PostgreSQL clustering (shared disk)

Lists: pgsql-general
From: "Mikko Partio" <mpartio(at)gmail(dot)com>
To: pgsql-general <pgsql-general(at)postgresql(dot)org>
Subject: PostgreSQL clustering (shared disk)
Date: 2007-08-16 06:42:01
Message-ID: 2ca799770708152342o1f92b63r26d70be3fb71936f@mail.gmail.com
Views: Raw Message | Whole Thread | Download mbox | Resend email
Lists: pgsql-general

Hello list,

I have a mission to implement a two-node active-passive PostgreSQL cluster.
The databases at the cluster are rather large (hundreds of GB's) which opts
me to consider a shared disk environment. I know this is not natively
supported with PostgreSQL, but I have been investigating the Red Hat Cluster
Suite with GFS. The idea would be that the cluster programs with gfs (and HP
ilo) would make sure that only one postmaster at a time would be able to
access the shared disk, and in case the active node fails the cluster
software would shift the services to the previously passive node. What I'm
pondering here is that is the cluster able to keep the postmasters
synchronized at all times so that the database won't get corrupted.

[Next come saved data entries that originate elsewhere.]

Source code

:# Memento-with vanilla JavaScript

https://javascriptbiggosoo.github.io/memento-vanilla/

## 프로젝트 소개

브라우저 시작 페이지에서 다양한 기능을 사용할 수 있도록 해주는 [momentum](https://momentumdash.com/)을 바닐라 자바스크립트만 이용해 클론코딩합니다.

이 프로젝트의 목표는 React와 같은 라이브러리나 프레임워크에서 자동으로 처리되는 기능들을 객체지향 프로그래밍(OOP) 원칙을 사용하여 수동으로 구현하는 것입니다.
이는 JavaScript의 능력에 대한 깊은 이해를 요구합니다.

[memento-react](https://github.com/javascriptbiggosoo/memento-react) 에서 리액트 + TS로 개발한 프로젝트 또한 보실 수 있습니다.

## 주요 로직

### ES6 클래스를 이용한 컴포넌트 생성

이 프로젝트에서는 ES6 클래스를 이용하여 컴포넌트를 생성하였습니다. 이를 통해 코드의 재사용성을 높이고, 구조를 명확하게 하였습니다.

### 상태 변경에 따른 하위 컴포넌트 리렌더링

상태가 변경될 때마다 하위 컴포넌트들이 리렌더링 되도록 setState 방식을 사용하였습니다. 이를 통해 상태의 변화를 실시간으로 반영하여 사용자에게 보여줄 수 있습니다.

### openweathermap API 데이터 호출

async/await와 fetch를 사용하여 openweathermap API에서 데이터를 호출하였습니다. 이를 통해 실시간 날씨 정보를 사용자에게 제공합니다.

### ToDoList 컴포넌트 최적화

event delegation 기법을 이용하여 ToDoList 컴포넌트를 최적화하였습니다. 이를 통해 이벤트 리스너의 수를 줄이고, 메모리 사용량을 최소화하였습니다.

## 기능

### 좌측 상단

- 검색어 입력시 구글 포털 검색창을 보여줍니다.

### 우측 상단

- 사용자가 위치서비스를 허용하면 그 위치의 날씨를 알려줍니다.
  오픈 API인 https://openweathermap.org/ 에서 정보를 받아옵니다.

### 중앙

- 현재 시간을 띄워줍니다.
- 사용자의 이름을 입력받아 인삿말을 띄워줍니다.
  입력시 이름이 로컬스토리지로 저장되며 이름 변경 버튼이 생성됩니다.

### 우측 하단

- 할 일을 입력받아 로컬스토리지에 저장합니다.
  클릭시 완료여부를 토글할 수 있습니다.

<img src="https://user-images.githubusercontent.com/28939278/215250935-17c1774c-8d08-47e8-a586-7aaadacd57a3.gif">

Is there anyone on the list that has seen such configuration, or, even
better, implemented it themselves? I found a small document by Devrim Gunduz
describing this scenario but it was rather scant on details.

If shared disk is definitely out of the question, the fallback plan would be
to use drbd and linux-ha.

Regards

MP


From: Hannes Dorbath <light(at)theendofthetunnel(dot)de>
To: Mikko Partio <mpartio(at)gmail(dot)com>
Subject: Re: PostgreSQL clustering (shared disk)
Date: 2007-08-16 07:01:23
Message-ID: 46C3F643.7020102@theendofthetunnel.de
Views: Raw Message | Whole Thread | Download mbox | Resend email
Lists: pgsql-general

On 16.08.2007 08:42, Mikko Partio wrote:
> I have a mission to implement a two-node active-passive PostgreSQL cluster.
> The databases at the cluster are rather large (hundreds of GB's) which opts
> me to consider a shared disk environment. I know this is not natively
> supported with PostgreSQL, but I have been investigating the Red Hat Cluster
> Suite with GFS. The idea would be that the cluster programs with gfs (and HP
> ilo) would make sure that only one postmaster at a time would be able to
> access the shared disk, and in case the active node fails the cluster
> software would shift the services to the previously passive node. What I'm
> pondering here is that is the cluster able to keep the postmasters
> synchronized at all times so that the database won't get corrupted.
>
> Is there anyone on the list that has seen such configuration, or, even
> better, implemented it themselves? I found a small document by Devrim Gunduz
> describing this scenario but it was rather scant on details.
>
> If shared disk is definitely out of the question, the fallback plan would be
> to use drbd and linux-ha.

The usual setup is DRBD + Heartbeat, which is fast, simple and proven.
Using a shared disk / SAN has disadvantages, such as single point of
failure, (usually) non-native fencing and (usually) way higher latency.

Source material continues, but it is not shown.